Okay, so DH requested scalloped potatoes for dinner last night, so I found this thread with this recipe posted by Gail:
JULIA CHILD'S POMMES DE TERRE DAUPHINOISE
Yield: A large casserole, serving 6 to 8
1 teaspoon salt, plus more if needed
1 teaspoon chopped garlic
3 cups milk, or mixed milk and cream, plus more if needed (Gail note: the sky’s the limit here. Julia says you can do anything from nonfat to full cream. I’ve done this with mostly cream and it is WONderful.)
½ teaspoon freshly ground white pepper, plus more if needed
2 pounds boiling potatoes, peeled and covered in water (Gail: recommend Yukon Golds)
1 to 2 tablespoons butter for topping potatoes, optional (Julia recommends doing this if you go the nonfat route.)
A food processor with a slicing disk (optional); and 8 to 10 cup flameproof gratin dish, lightly buttered; a cookie sheet.
Preheat the oven to 400º F. Slide the rack on the lower third level and set the cookie sheet on it to catch boil-overs.
Sprinkle ½ teaspoon of salt on the chopped garlic and mash together with the blade of knife, to make a purée. Pour half the milk (or milk and cream mixture) into the gratin dish and add the garlic purée and the rest of the salt and the pepper.
Cut the potatoes crosswise, by hand or in food processor, into very thin slices (1/8 inch or less)—do not rinse them again. Spread them evenly in the gratin dish and pour in the remaining milk. The liquid should come right to the top layer of potatoes—add more milk or cream if needed.
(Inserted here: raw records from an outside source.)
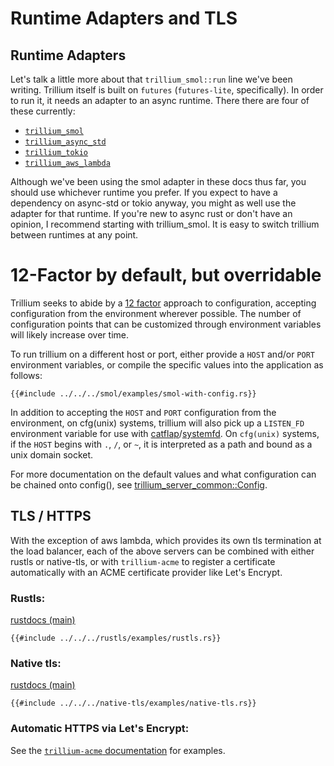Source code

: # Runtime Adapters and TLS

## Runtime Adapters

Let's talk a little more about that `trillium_smol::run` line we've
been writing. Trillium itself is built on `futures` (`futures-lite`,
specifically). In order to run it, it needs an adapter to an async
runtime. There there are four of these
currently:

* [`trillium_smol`](https://docs.trillium.rs/trillium_smol)
* [`trillium_async_std`](https://docs.trillium.rs/trillium_async_std)
* [`trillium_tokio`](https://docs.trillium.rs/trillium_tokio)
* [`trillium_aws_lambda`](https://docs.trillium.rs/trillium_aws_lambda)

Although we've been using the smol adapter in these docs thus far, you
should use whichever runtime you prefer. If you expect to have a
dependency on async-std or tokio anyway, you might as well use the
adapter for that runtime. If you're new to async rust or don't have an
opinion, I recommend starting with trillium_smol. It is easy to switch
trillium between runtimes at any point.

# 12-Factor by default, but overridable

Trillium seeks to abide by a [12 factor](https://12factor.net/config) approach to configuration, accepting configuration from the environment wherever possible. The number of configuration points that can be customized through environment variables will likely increase over time.

To run trillium on a different host or port, either provide a `HOST`
and/or `PORT` environment variables, or compile the specific values
into the application as follows:

```rust,noplaypen
{{#include ../../../smol/examples/smol-with-config.rs}}
```

In addition to accepting the `HOST` and `PORT` configuration from the environment, on cfg(unix) systems, trillium will also pick up a `LISTEN_FD` environment variable for use with [catflap](https://crates.io/crates/catflap)/[systemfd](https://github.com/mitsuhiko/systemfd). On `cfg(unix)` systems, if the `HOST` begins with `.`, `/`, or `~`, it is interpreted as a path and bound as a unix domain socket.

For more documentation on the default values and what configuration can be chained onto config(), see [trillium_server_common::Config](https://docs.trillium.rs/trillium_server_common/struct.config).

###

## TLS / HTTPS

With the exception of aws lambda, which provides its own tls
termination at the load balancer, each of the above servers can be
combined with either rustls or native-tls, or with `trillium-acme` to register
a certificate automatically with an ACME certificate provider like Let's
Encrypt.

### Rustls:
[rustdocs (main)](https://docs.trillium.rs/trillium_rustls/index.html)

```rust,noplaypen
{{#include ../../../rustls/examples/rustls.rs}}
```

### Native tls:
[rustdocs (main)](https://docs.trillium.rs/trillium_native_tls/index.html)

```rust,noplaypen
{{#include ../../../native-tls/examples/native-tls.rs}}
```

### Automatic HTTPS via Let's Encrypt:
See the [`trillium-acme` documentation](https://docs.rs/trillium-acme/latest/trillium_acme/) for examples.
Place the dish on a burner, bring to a slow boil, and cook for 2 to 3 minutes, until the liquid has thickened slightly. Scrape the bottom gently with a wooden spoon to prevent scorching. Taste the liquid and adjust the seasoning.
Turn off the heat and dot the top of the gratin with a tablespoon or two of butter, if you wish. Place the dish in the oven, on top of the cookie sheet, and bake for 40 to 50 minutes, until the top is nicely browned, most of the liquid has been absorbed, and the potatoes are tender all the way through when pierced with a knife. If not served at once, keep warm in a turned-off oven or set over a pan of simmering water.
(Gail note: I didn’t have a suitable for burner dish, so I heated the milk and cream, plopped in the garlic paste, heated a bit more, then poured half in dish, added potatoes and added remaining liquid. This stuff is good even at room temperature or—I kid you not—out of the fridge. Sinful. Also on my menu again for Christmas dinner.)
I used 2 cups of milk and 1 cup of cream, then heated in a sauce pan. They baked in the oven for about 45 minutes, then I turned the oven off so they could stay warm while I finished some other things. They stayed in the warm oven for an additional 15 minutes. When I took them out, the sauce had separated…water underneath, with a “creamy” clotted layer on top. The taste was great, but the texture was definitely off-putting. So what did I do? Did I use too much milk? Did I cook them too long? Were my potatoes not starchy enough or something? We really liked the flavor of this, so I'd like to make them again, but with a better consistency!